Where do I stand on the NFL labor issue? I don’t know, and I don’t care. I have way better things to do than waste my time or brain power thinking of an opinion about whose right in a quarrel over money between billionaires and millionaires. The owners, with or without the team that the own, are rich enough, and the players, despite taking part in a violent game that risks their long-term health, are compensated handsomely. Just how handsomely? The NFL’s average player salary in 2009-10 was $1.896 million, with a median of $790, 000 (USA Today Salaries Database). The top 25 salaries in 2009-10 were allover $12 million, with the highest being Philip Rivers for over $25 million (USA Today Salaries Database). Obviously for employees to make that kind of money the business must be doing well, and the NFL is really doing well. The NFL had a revenue growth of 43% from 2006-09 (Forbes), and generated $9.3 billion last year which is roughly equal to the Gross Domestic Product of Macedonia (Fortune). The future continues to look bright. The following statistics come from a collaboration between Sports Illustrated and Fortune, and are listed in the Scorecard article on page 16 of the March 14 issue of Sports Illustrated. ESPN pays the NFL $1.1 billion per year for broadcasting rights, and NBC pays another $650 million. Nike just paid $1.1 billion to land the official apparel sponsorship. Verizon pays $720 million to be the league’s exclusive wireless provider. Anheuser-Busch pays $1.2 billion to be the NFL’s official beer sponsor. As employees of a seemingly thriving industry, do the players deserve to have a percentage of this trickle down to them?
If yes, then all money made in this country by all businesses should end up trickling down to teachers. Fact: companies can’t make money without employees. Fact: employees can’t have the skills necessary to work for companies without teachers. Teachers educate students into knowledge workers (3) and provide them with the information and skills necessary to add value to the workforce. It is next to impossible to own a business without some form of formal education, as it is next to impossible to work for a business without some form of formal education. However, the problem for teachers is that we work in a non-revenue generating industry, and our salaries reflect that. The highest paid K-12 teacher is currently a high school teacher with a median salary of $43,493 (payscale.com). The lowest paid K-12 teacher is an elementary school teacher with a median salary of $40,451 (payscale.com). Comedian Chris Rock, while discussing the discrepancy in earning between whites & blacks, joked that if Bill Gates were to wake up one morning with Oprah Winfrey’s money he’d jump out of a window. What would Adrian Peterson do if he woke up tomorrow morning and was told that he would be paid the equivalent of a public school teacher to run with a football?

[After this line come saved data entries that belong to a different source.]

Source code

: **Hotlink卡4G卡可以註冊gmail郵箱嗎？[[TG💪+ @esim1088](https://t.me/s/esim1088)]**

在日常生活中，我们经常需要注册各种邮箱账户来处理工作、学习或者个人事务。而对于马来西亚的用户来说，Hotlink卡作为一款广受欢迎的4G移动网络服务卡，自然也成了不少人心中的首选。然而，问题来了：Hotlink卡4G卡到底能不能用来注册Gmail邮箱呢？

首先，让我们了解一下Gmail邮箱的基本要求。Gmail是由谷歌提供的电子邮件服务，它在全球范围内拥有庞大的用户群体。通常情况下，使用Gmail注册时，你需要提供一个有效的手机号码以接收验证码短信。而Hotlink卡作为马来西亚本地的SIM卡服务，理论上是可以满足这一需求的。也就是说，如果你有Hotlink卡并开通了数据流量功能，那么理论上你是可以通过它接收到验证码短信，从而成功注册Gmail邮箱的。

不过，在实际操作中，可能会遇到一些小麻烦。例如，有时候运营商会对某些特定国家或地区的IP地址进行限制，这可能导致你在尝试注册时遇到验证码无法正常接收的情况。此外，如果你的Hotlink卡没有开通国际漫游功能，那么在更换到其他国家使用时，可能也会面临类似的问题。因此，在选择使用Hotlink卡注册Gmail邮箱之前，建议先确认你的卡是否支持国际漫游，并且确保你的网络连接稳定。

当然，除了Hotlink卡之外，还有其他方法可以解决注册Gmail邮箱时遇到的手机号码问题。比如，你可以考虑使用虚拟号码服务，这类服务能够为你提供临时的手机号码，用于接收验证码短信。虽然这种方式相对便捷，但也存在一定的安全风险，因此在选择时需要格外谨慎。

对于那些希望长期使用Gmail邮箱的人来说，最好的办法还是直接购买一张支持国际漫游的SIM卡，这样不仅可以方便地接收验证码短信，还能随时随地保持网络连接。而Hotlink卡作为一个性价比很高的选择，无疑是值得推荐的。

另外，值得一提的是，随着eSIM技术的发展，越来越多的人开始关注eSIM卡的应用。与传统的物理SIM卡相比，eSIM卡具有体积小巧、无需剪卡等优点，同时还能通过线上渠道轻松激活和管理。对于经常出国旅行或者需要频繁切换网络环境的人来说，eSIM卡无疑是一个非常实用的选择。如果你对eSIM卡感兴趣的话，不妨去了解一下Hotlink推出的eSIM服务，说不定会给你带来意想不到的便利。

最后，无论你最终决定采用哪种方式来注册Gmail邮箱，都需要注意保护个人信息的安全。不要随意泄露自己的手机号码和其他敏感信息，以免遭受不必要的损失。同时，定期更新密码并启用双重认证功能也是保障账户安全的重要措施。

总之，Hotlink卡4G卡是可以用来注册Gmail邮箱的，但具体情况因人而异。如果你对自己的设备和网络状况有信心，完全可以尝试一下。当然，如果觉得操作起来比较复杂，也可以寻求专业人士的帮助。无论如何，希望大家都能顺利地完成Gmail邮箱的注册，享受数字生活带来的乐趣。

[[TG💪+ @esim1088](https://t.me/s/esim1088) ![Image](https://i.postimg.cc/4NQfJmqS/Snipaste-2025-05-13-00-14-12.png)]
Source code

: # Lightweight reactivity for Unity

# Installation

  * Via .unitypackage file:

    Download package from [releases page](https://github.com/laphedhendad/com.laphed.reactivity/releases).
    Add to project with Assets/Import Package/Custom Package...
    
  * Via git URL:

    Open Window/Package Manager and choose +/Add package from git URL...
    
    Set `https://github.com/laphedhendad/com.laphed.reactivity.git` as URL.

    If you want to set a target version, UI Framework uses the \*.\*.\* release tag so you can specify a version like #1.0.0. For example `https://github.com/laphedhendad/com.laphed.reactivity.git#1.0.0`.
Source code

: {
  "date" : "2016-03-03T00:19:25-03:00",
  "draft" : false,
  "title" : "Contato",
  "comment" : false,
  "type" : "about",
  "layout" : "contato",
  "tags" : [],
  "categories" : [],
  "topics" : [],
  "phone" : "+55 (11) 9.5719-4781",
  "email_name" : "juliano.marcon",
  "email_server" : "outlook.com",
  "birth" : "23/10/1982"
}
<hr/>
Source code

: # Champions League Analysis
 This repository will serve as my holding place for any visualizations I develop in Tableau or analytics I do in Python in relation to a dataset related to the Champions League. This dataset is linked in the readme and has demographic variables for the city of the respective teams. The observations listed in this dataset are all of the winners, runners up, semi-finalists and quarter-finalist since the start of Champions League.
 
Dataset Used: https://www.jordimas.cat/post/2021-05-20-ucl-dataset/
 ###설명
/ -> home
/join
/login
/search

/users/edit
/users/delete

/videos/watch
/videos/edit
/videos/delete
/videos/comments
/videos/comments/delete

1. When Ben Cohen & Jerry Greenfield founded Ben & Jerry’s they instituted a wages policy that stated no employee’s rate of pay shall exceed seven times that of entry-level employees. In 1995, entry-level employees were paid $8 hourly, and the highest paid employee was President and Chief Operating Officer Chuck Lacey, who earned $150,000 annually. When Ben Cohen resigned as Chief Executive Officer and Ben & Jerry’s announced the search for a new CEO in 1995, the company ended the seven-to-one-ratio policy.

2. Billy Budd is a novel published in 1924 by American author Herman Melville of Moby-Dick fame. The novel tells the story of Billy Budd a seaman who is impressed into indentured servitude aboard the British Royal Navy ship the HMS Indomitable.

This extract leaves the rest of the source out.